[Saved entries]
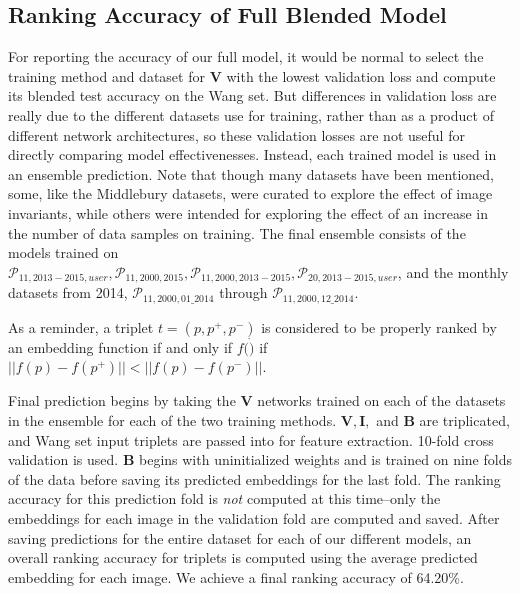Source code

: \subsection{Ranking Accuracy of Full Blended Model}
For reporting the accuracy of our full model, it would be normal to select the training method and dataset for $\mathbf{V}$ with the lowest validation loss and compute its blended test accuracy on the Wang set. But differences in validation loss are really due to the different datasets use for training, rather than as a product of different network architectures, so these validation losses are not useful for directly comparing model effectivenesses. Instead, each trained model is used in an ensemble prediction. Note that though many datasets have been mentioned, some, like the Middlebury datasets, were curated to explore the effect of image invariants, while others were intended for exploring the effect of an increase in the number of data samples on training. The final ensemble consists of the models trained on $\mathcal{P}_{11,2013-2015,user}, \mathcal{P}_{11,2000,2015}, \mathcal{P}_{11,2000,2013-2015}, \mathcal{P}_{20,2013-2015,user}$, and the monthly datasets from 2014, $\mathcal{P}_{11,2000,01\_2014}$ through $\mathcal{P}_{11,2000,12\_2014}$.

As a reminder, a triplet $t = (p, p^+, p^-)$ is considered to be properly ranked by an embedding function if and only if $f(\dot)$ if $||f(p) - f(p^+)|| < ||f(p) - f(p^-)||$.

Final prediction begins by taking the $\mathbf{V}$ networks trained on each of the datasets in the ensemble for each of the two training methods. $\mathbf{V}, \mathbf{I}, $ and $\mathbf{B}$ are triplicated, and Wang set input triplets are passed into for feature extraction. 10-fold cross validation is used. $\mathbf{B}$ begins with uninitialized weights and is trained on nine folds of the data before saving its predicted embeddings for the last fold. The ranking accuracy for this prediction fold is \textit{not} computed at this time--only the embeddings for each image in the validation fold are computed and saved. After saving predictions for the entire dataset for each of our different models, an overall ranking accuracy for triplets is computed using the average predicted embedding for each image. We achieve a final ranking accuracy of 64.20\%.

#### Required work
Leave out the images and copy all remaining data word for word.

#### Exercise output
Source code

: \subsection{Ranking Accuracy of Full Blended Model}
For reporting the accuracy of our full model, it would be normal to select the training method and dataset for $\mathbf{V}$ with the lowest validation loss and compute its blended test accuracy on the Wang set. But differences in validation loss are really due to the different datasets use for training, rather than as a product of different network architectures, so these validation losses are not useful for directly comparing model effectivenesses. Instead, each trained model is used in an ensemble prediction. Note that though many datasets have been mentioned, some, like the Middlebury datasets, were curated to explore the effect of image invariants, while others were intended for exploring the effect of an increase in the number of data samples on training. The final ensemble consists of the models trained on $\mathcal{P}_{11,2013-2015,user}, \mathcal{P}_{11,2000,2015}, \mathcal{P}_{11,2000,2013-2015}, \mathcal{P}_{20,2013-2015,user}$, and the monthly datasets from 2014, $\mathcal{P}_{11,2000,01\_2014}$ through $\mathcal{P}_{11,2000,12\_2014}$.

As a reminder, a triplet $t = (p, p^+, p^-)$ is considered to be properly ranked by an embedding function if and only if $f(\dot)$ if $||f(p) - f(p^+)|| < ||f(p) - f(p^-)||$.

Final prediction begins by taking the $\mathbf{V}$ networks trained on each of the datasets in the ensemble for each of the two training methods. $\mathbf{V}, \mathbf{I}, $ and $\mathbf{B}$ are triplicated, and Wang set input triplets are passed into for feature extraction. 10-fold cross validation is used. $\mathbf{B}$ begins with uninitialized weights and is trained on nine folds of the data before saving its predicted embeddings for the last fold. The ranking accuracy for this prediction fold is \textit{not} computed at this time--only the embeddings for each image in the validation fold are computed and saved. After saving predictions for the entire dataset for each of our different models, an overall ranking accuracy for triplets is computed using the average predicted embedding for each image. We achieve a final ranking accuracy of 64.20\%.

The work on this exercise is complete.